> [Description of the task] From the entries below, return only the lines starting at the one that contains "sparse | 0.227 |" and ending at the one that contains "dense | 0.574 |", exactly as they stand.

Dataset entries
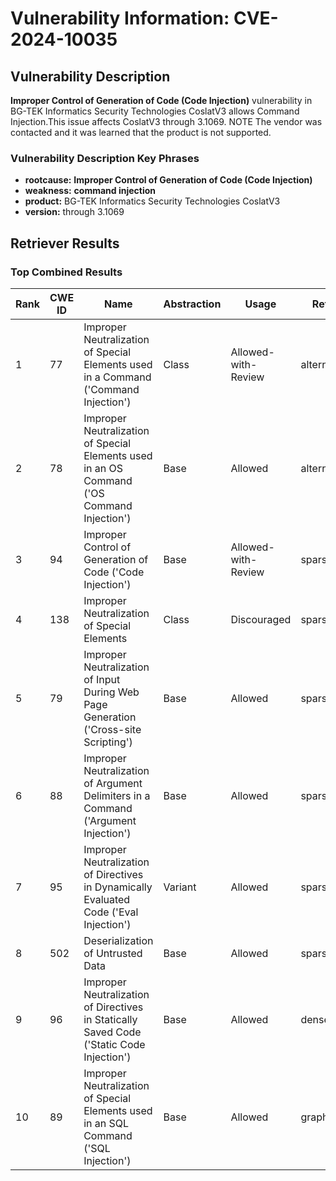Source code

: # Vulnerability Information: CVE-2024-10035

## Vulnerability Description
**Improper Control of Generation of Code (Code Injection)** vulnerability in BG-TEK Informatics Security Technologies CoslatV3 allows Command Injection.This issue affects CoslatV3 through 3.1069. NOTE The vendor was contacted and it was learned that the product is not supported.

### Vulnerability Description Key Phrases
- **rootcause:** **Improper Control of Generation of Code (Code Injection)**
- **weakness:** **command injection**
- **product:** BG-TEK Informatics Security Technologies CoslatV3
- **version:** through 3.1069

## Retriever Results

### Top Combined Results

| Rank | CWE ID | Name | Abstraction | Usage  | Retrievers | Individual Scores |
|------|--------|------|-------------|-------|------------|-------------------|
| 1 | 77 | Improper Neutralization of Special Elements used in a Command ('Command Injection') | Class | Allowed-with-Review | alternate_terms | 1.000 |
| 2 | 78 | Improper Neutralization of Special Elements used in an OS Command ('OS Command Injection') | Base | Allowed | alternate_terms | 0.700 |
| 3 | 94 | Improper Control of Generation of Code ('Code Injection') | Base | Allowed-with-Review | sparse | 0.234 |
| 4 | 138 | Improper Neutralization of Special Elements | Class | Discouraged | sparse | 0.232 |
| 5 | 79 | Improper Neutralization of Input During Web Page Generation ('Cross-site Scripting') | Base | Allowed | sparse | 0.231 |
| 6 | 88 | Improper Neutralization of Argument Delimiters in a Command ('Argument Injection') | Base | Allowed | sparse | 0.229 |
| 7 | 95 | Improper Neutralization of Directives in Dynamically Evaluated Code ('Eval Injection') | Variant | Allowed | sparse | 0.228 |
| 8 | 502 | Deserialization of Untrusted Data | Base | Allowed | sparse | 0.227 |
| 9 | 96 | Improper Neutralization of Directives in Statically Saved Code ('Static Code Injection') | Base | Allowed | dense | 0.574 |
| 10 | 89 | Improper Neutralization of Special Elements used in an SQL Command ('SQL Injection') | Base | Allowed | graph | 0.002 |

> [Answer section]
| 8 | 502 | Deserialization of Untrusted Data | Base | Allowed | sparse | 0.227 |
| 9 | 96 | Improper Neutralization of Directives in Statically Saved Code ('Static Code Injection') | Base | Allowed | dense | 0.574 |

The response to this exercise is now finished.